Впоследствии мой отец заявил как-то: «Это старик виноват, испортил мне мальчишку». Но тогда я уже был сильнее духом и сразу расставил все по местам. Я сказал: «Не смей говорить ни единого плохого слова о дедушке. Он меня спас, он не допустил, чтобы ты меня испортил, — вот почему ты злишься. У тебя есть другие дети, можешь их калечить. Время покажет, кого на самом деле испортили».

Детей ему и вправду хватало, они все рождались и рождались. Я даже подшучивал над отцом: «Тебе еще одного нужно для ровного счета, пусть будет дюжина.

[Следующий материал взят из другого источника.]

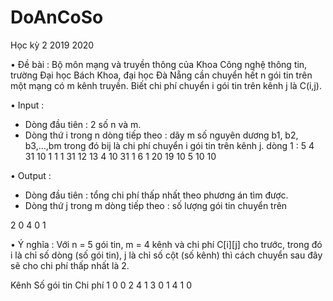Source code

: # DoAnCoSo

Học kỳ 2 2019 2020

• Đề bài :
Bộ môn mạng và truyền thông của Khoa Công nghệ thông tin, trường Đại học Bách Khoa, đại học Đà Nẵng cần chuyển hết n gói tin trên một mạng có m kênh truyền. 
Biết chi phí chuyển i gói tin trên kênh j là C(i,j).

•	Input :
+ Dòng đầu tiên : 2 số n và m.
+ Dòng thứ i trong n dòng tiếp theo : dãy m số nguyên dương b1, b2, b3,…,bm trong đó bij là chi phí chuyển i gói tin trên kênh j.
dòng  1 : 5 4
31 10 1 1
1      31     12     13
4      10     31     1
6       1     20     19
10      5     10     10

•	Output :
+ Dòng đầu tiên : tổng chi phí thấp nhất theo phương án tìm được.
+ Dòng thứ j trong m dòng tiếp theo : số lượng gói tin chuyển trên 

2
0
4 
0 
1

• Ý nghĩa : 
Với n = 5 gói tin, m = 4 kênh và chi phí C[i][j] cho trước, 
trong đó i là chỉ số dòng (số gói tin), j là chỉ số cột (số kênh) thì cách chuyển sau đây sẽ cho chi phí thấp nhất là 2.

Kênh	Số gói tin	Chi phí
1	        0	         0
2	        4	         1
3	        0	         1
4	        1	         0
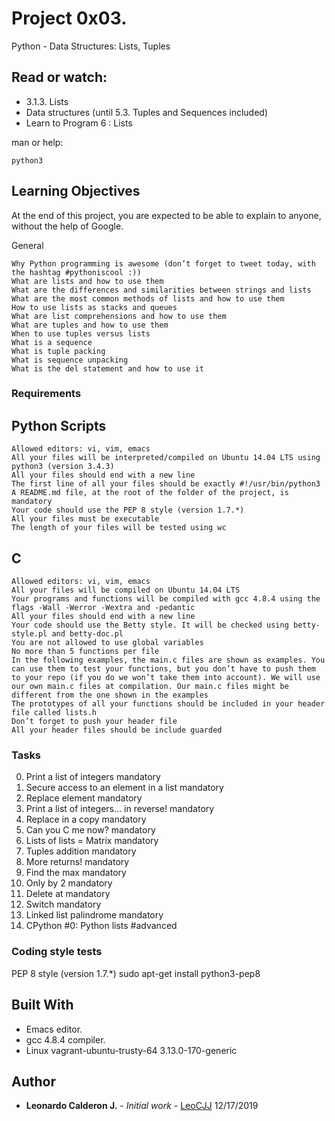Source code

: # Project 0x03.

Python - Data Structures: Lists, Tuples

## Read or watch:

* 3.1.3. Lists
* Data structures (until 5.3. Tuples and Sequences included)
* Learn to Program 6 : Lists


man or help:

    python3

## Learning Objectives

At the end of this project, you are expected to be able to explain to anyone, without the help of Google.
   
   General

    Why Python programming is awesome (don’t forget to tweet today, with the hashtag #pythoniscool :))
    What are lists and how to use them
    What are the differences and similarities between strings and lists
    What are the most common methods of lists and how to use them
    How to use lists as stacks and queues
    What are list comprehensions and how to use them
    What are tuples and how to use them
    When to use tuples versus lists
    What is a sequence
    What is tuple packing
    What is sequence unpacking
    What is the del statement and how to use it


### Requirements

## Python Scripts

    Allowed editors: vi, vim, emacs
    All your files will be interpreted/compiled on Ubuntu 14.04 LTS using python3 (version 3.4.3)
    All your files should end with a new line
    The first line of all your files should be exactly #!/usr/bin/python3
    A README.md file, at the root of the folder of the project, is mandatory
    Your code should use the PEP 8 style (version 1.7.*)
    All your files must be executable
    The length of your files will be tested using wc

## C

    Allowed editors: vi, vim, emacs
    All your files will be compiled on Ubuntu 14.04 LTS
    Your programs and functions will be compiled with gcc 4.8.4 using the flags -Wall -Werror -Wextra and -pedantic
    All your files should end with a new line
    Your code should use the Betty style. It will be checked using betty-style.pl and betty-doc.pl
    You are not allowed to use global variables
    No more than 5 functions per file
    In the following examples, the main.c files are shown as examples. You can use them to test your functions, but you don’t have to push them to your repo (if you do we won’t take them into account). We will use our own main.c files at compilation. Our main.c files might be different from the one shown in the examples
    The prototypes of all your functions should be included in your header file called lists.h
    Don’t forget to push your header file
    All your header files should be include guarded




### Tasks

 0. Print a list of integers mandatory
 1. Secure access to an element in a list mandatory 
 2. Replace element mandatory 
 3. Print a list of integers... in reverse! mandatory 
 4. Replace in a copy mandatory 
 5. Can you C me now? mandatory 
 6. Lists of lists = Matrix mandatory 
 7. Tuples addition mandatory 
 8. More returns! mandatory 
 9. Find the max mandatory 
 10. Only by 2 mandatory 
 11. Delete at mandatory 
 12. Switch mandatory 
 13. Linked list palindrome mandatory 
 14. CPython #0: Python lists #advanced 



### Coding style tests

PEP 8 style (version 1.7.*)
sudo apt-get install python3-pep8


## Built With

* Emacs editor.
* gcc 4.8.4 compiler.
* Linux vagrant-ubuntu-trusty-64 3.13.0-170-generic

## Author

* **Leonardo Calderon J.** - *Initial work* - [LeoCJJ](https://github.com/leocjj)
12/17/2019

Нас ведь одиннадцать! Люди спрашивают: «Сколько у вас детей?» «Одиннадцать» как-то не звучит, а вот «Дюжина» — это впечатляет!» Став еще постарше, я говорил: «Ты детей по-прежнему калечишь. Но я дикарь и останусь дикарем». Мне каким-то чудом удалось ускользнуть от тисков цивилизованности.

Мой дедушка по матери был человек очень щедрый. Он был беден, но богат в своей щедрости. Тем, что у него было, он делился со всеми. У него я научился искусству делать подарки. Я никогда не видел, чтобы дедушка отказал нищему, да и вообще кому бы то ни было.

Я называл дедушку «нана» — так в Индии обращаются к отцу матери. А мать матери называют «нани». Я дедушку спрашивал: «Нана, как ты нашел себе такую красивую жену?» У нее лицо было совсем не индийским, она была больше похожа на гречанку.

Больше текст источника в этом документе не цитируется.